Tuesday, August 26, 2008

A burglar as a pillar of society?

Parents these days are fond of saying things like, "It doesn't matter what our children grow up to become, so long as they are happy". That's unfortunate, if not downright dishonest.

When we consider Sonny's future, and the chilling moment when he will turn around and tell us, "You know, I want to be a...", it strikes us that we don't want him to be happy doing just any old thing. For instance, even if he loved being a cat burglar, we wouldn't be cheering him on - and not just because he might be caught and sent up the river. Even if he possessed the ring of Gyges, which would render him invisible, we'd still want him to do something that he could be truly proud of, in the sense that he would be doing some good.
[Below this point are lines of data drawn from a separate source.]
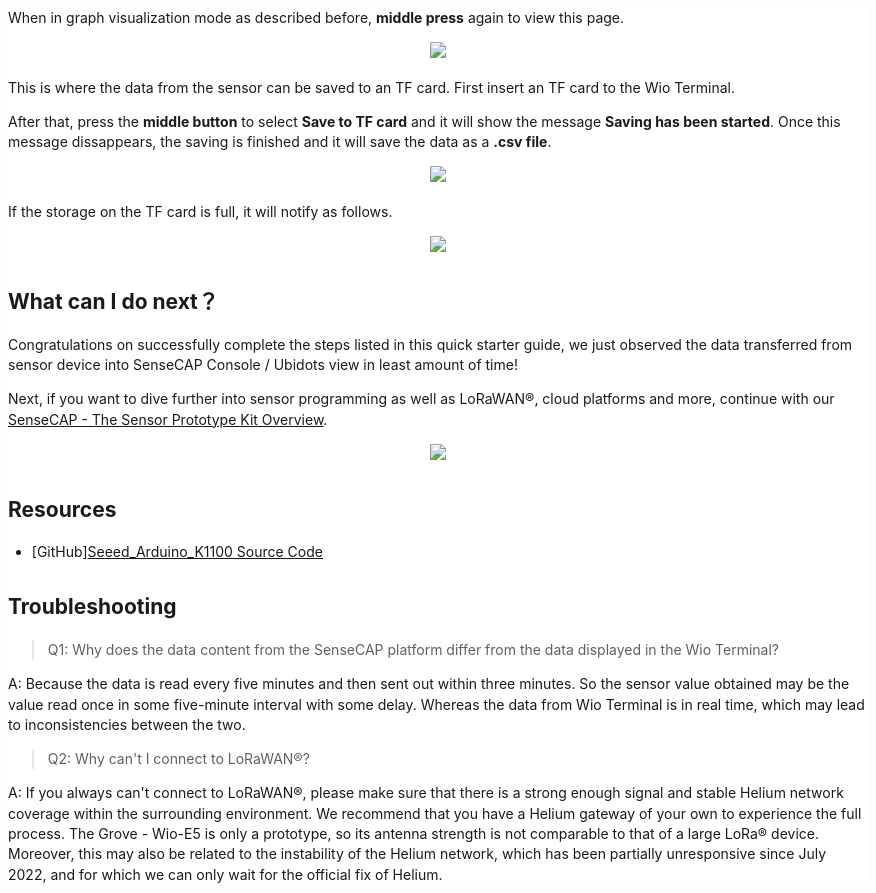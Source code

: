 When in graph visualization mode as described before, **middle press** again to view this page.

<div align=center><img width=800 src="https://files.seeedstudio.com/wiki/K1100-quick-start/65.png"/></div>

This is where the data from the sensor can be saved to an TF card. First insert an TF card to the Wio Terminal.

After that, press the **middle button** to select **Save to TF card** and it will show the message **Saving has been started**. Once this message dissappears, the saving is finished and it will save the data as a **.csv file**.

<div align=center><img width=800 src="https://files.seeedstudio.com/wiki/K1100-quick-start/64.png"/></div>

If the storage on the TF card is full, it will notify as follows.

<div align=center><img width=800 src="https://files.seeedstudio.com/wiki/K1100-quick-start/66.png"/></div>


## What can I do next？

Congratulations on successfully complete the steps listed in this quick starter guide, we just observed the data transferred from sensor device into SenseCAP Console / Ubidots view in least amount of time!


Next, if you want to dive further into sensor programming as well as LoRaWAN®, cloud platforms and more, continue with our [SenseCAP - The Sensor Prototype Kit Overview](https://wiki.seeedstudio.com/K1100-Getting-Started/).

<td align="center"><div align=center><img width = 800 src="https://files.seeedstudio.com/wiki/K1101/41.png"/></div></td>



## Resources

- [GitHub][Seeed_Arduino_K1100 Source Code](https://github.com/Seeed-Studio/Seeed_Arduino_K1100)

## Troubleshooting

> Q1: Why does the data content from the SenseCAP platform differ from the data displayed in the Wio Terminal?

A: Because the data is read every five minutes and then sent out within three minutes. So the sensor value obtained may be the value read once in some five-minute interval with some delay. Whereas the data from Wio Terminal is in real time, which may lead to inconsistencies between the two.

> Q2: Why can't I connect to LoRaWAN®?

A: If you always can't connect to LoRaWAN®, please make sure that there is a strong enough signal and stable Helium network coverage within the surrounding environment. We recommend that you have a Helium gateway of your own to experience the full process. The Grove - Wio-E5 is only a prototype, so its antenna strength is not comparable to that of a large LoRa® device.
Moreover, this may also be related to the instability of the Helium network, which has been partially unresponsive since July 2022, and for which we can only wait for the official fix of Helium.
Of course, even high school debaters would be able to put up a case for how virtually any job "could do some good". A really competent cat burglar, for instance, if he never stole too much, would alert his victims to flaws in their security systems, which they could patch up. They would then be proof against really nasty thieves who might empty their homes, ravage their womenfolk and even track in mud.

Mainly, therefore, it's about getting the broad strokes of Sonny's character right, so that, whatever his proclivities turn out to be, they will always be corralled and ruled by honour, goodwill and a wish not to do harm. We're not sure that this would rule out all that many jobs, really, since it so often does come down to what someone's intentions are. Think insurance agents, door-to-door salesmen or even soldiers. There are folks who think that such professions are two steps away from being despicable, yet those who take up these tasks could be venal or beneficent, protective or vicious, warm-hearted or calculating...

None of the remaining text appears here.